Os valores de aposentadoria recebidos pelo beneficiário de plano de previdência privada fechada são reajustados anualmente, com o objetivo de preservar o poder de compra dos beneficiários.

Marcelo Camargo/Agência Brasil

Em um cenário de inflação, o reajuste garante que o valor do benefício acompanhe a alta dos preços, mantendo a estabilidade econômica do aposentado. Por outro lado, quando o índice anual registra deflação, o valor do benefício não é reajustado nem reduzido, assegurando que o aposentado mantenha o valor nominal já estabelecido, em respeito ao princípio constitucional de preservação do valor dos benefícios.

O debate sobre o tema se inicia quando, no decorrer de um mesmo período anual, alguns meses apresentam inflação enquanto outros registram deflação, levantando-se a dúvida se os meses deflacionários devem ser considerados no cálculo do reajuste anual.

Essa questão foi objeto de análise judicial, tendo o Poder Judiciário entendido que o reajuste deve considerar a variação acumulada do índice para correção do benefício, sem que isso implique ofensa à irredutibilidade do valor dos benefícios, conforme se infere do julgamento do Recurso de Apelação nº 1017872-57.2023.8.26.0114.

No referido processo, um sindicato ajuizou ação coletiva contra a entidade de previdência complementar e diversas patrocinadoras do plano, requerendo que o reajuste dos benefícios de seus substituídos considerasse apenas as variações positivas registradas no ano de referência, desconsiderando os meses em que houve deflação. Além de reconhecer a ilegitimidade passiva das patrocinadoras, o TJ-SP julgou improcedentes os pedidos iniciais.

Manter o poder de compra

Tal posicionamento decorre da compreensão de que a correção monetária tem por objetivo manter o poder de compra da moeda, sem aumentar nem reduzir o seu valor real. A ideia é ajustar o valor do benefício conforme a variação de preços na economia, de modo a preservar ao longo do tempo o poder aquisitivo original. Reajustar o benefício considerando apenas os índices positivos do ano contrariaria essa lógica.

Spacca

Além disso, é importante observar que tal pleito comprometeria o equilíbrio financeiro dos planos de previdência e resultaria em um cálculo distorcido da variação acumulada no período, uma vez que os investimentos realizados pela entidade previdenciária para arcar com o pagamento dos benefícios reajustados estão lastreados em títulos cujo retorno também é afetado por meses de deflação.

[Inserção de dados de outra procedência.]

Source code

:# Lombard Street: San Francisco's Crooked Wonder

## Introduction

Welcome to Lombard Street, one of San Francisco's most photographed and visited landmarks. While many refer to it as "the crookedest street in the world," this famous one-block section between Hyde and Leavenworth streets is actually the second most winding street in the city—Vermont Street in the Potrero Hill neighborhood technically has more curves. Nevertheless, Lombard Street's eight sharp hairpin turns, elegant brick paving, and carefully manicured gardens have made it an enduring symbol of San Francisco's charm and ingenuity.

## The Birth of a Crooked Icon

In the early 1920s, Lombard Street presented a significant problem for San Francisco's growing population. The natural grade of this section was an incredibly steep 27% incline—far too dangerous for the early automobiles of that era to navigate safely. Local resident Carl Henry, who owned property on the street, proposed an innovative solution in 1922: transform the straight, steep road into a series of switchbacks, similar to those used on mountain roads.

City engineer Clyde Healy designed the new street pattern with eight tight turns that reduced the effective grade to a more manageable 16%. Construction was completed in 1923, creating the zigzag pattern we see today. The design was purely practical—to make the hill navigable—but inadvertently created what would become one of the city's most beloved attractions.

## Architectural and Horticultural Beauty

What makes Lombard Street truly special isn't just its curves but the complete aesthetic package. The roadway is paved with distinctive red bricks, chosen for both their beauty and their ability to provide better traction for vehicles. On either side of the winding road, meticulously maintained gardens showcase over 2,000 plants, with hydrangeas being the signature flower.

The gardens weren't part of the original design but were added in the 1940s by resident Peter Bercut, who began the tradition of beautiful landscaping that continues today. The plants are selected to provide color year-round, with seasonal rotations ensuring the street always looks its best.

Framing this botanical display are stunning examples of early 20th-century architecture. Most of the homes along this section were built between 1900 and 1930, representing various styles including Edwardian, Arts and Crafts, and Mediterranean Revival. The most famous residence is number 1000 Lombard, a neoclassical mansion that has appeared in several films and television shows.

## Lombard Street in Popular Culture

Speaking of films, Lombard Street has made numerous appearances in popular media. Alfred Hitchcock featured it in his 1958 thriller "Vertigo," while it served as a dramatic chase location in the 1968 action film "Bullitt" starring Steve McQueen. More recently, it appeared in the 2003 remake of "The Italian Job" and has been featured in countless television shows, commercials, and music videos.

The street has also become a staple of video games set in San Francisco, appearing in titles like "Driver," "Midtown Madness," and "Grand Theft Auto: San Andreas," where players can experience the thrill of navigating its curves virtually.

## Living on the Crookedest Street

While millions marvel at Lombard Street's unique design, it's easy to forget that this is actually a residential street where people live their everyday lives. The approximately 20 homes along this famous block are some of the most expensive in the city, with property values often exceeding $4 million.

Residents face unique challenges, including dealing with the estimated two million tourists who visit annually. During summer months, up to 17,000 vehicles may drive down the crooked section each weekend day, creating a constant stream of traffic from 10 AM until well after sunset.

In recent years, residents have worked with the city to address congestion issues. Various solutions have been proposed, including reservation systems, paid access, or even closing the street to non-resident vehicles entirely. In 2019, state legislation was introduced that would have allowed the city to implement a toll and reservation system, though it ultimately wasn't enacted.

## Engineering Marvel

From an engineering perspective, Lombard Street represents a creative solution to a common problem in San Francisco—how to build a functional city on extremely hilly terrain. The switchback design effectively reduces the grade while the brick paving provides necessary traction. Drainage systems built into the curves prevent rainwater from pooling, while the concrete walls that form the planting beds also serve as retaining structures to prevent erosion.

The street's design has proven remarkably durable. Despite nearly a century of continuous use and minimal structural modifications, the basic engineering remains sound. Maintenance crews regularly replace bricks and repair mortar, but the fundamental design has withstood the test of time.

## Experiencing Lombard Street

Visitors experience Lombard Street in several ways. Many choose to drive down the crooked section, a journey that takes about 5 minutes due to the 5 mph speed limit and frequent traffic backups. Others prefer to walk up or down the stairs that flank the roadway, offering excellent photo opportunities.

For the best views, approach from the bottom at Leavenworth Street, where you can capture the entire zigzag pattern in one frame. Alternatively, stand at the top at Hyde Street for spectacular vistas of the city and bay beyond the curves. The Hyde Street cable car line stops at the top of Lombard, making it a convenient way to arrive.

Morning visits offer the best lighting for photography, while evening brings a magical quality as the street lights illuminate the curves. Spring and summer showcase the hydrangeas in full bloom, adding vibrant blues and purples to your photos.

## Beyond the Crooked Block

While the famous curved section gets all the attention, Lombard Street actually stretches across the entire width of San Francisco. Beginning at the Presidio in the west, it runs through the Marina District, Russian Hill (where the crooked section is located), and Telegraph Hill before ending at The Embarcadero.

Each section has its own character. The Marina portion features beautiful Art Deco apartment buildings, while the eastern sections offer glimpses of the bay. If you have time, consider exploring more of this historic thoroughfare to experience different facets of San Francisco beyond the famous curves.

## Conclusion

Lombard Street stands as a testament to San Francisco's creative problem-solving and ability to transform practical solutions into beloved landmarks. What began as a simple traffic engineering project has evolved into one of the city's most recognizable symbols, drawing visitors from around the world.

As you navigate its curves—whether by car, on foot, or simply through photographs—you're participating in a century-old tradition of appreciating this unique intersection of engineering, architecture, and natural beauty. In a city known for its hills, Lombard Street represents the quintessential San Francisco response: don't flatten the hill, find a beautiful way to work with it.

Caso sejam desconsiderados os meses com variação negativa, o reajuste seria maior do que o retorno dos investimentos. Como consequência, não haveria recursos suficientes para garantir o pagamento, o que geraria um déficit considerável e um desequilíbrio no plano, impactando significativamente todo o fundo.

Portanto, excluir as variações negativas do cálculo do reajuste anual é extremamente prejudicial ao equilíbrio financeiro e atuarial do plano de previdência, comprometendo sua sustentabilidade.

Vale ressaltar que o reajuste tem caráter de recomposição do valor do benefício, não se confundindo com um aumento real.

Cálculo de reajuste

Desse modo, tanto as variações mensais positivas quanto as negativas apuradas ao longo do ano devem ser utilizadas no cálculo do reajuste anual dos benefícios, pois somente assim a correção monetária do período será efetivamente refletida e o poder de compra do aposentado será preservado, em conformidade com a variação inflacionária anual.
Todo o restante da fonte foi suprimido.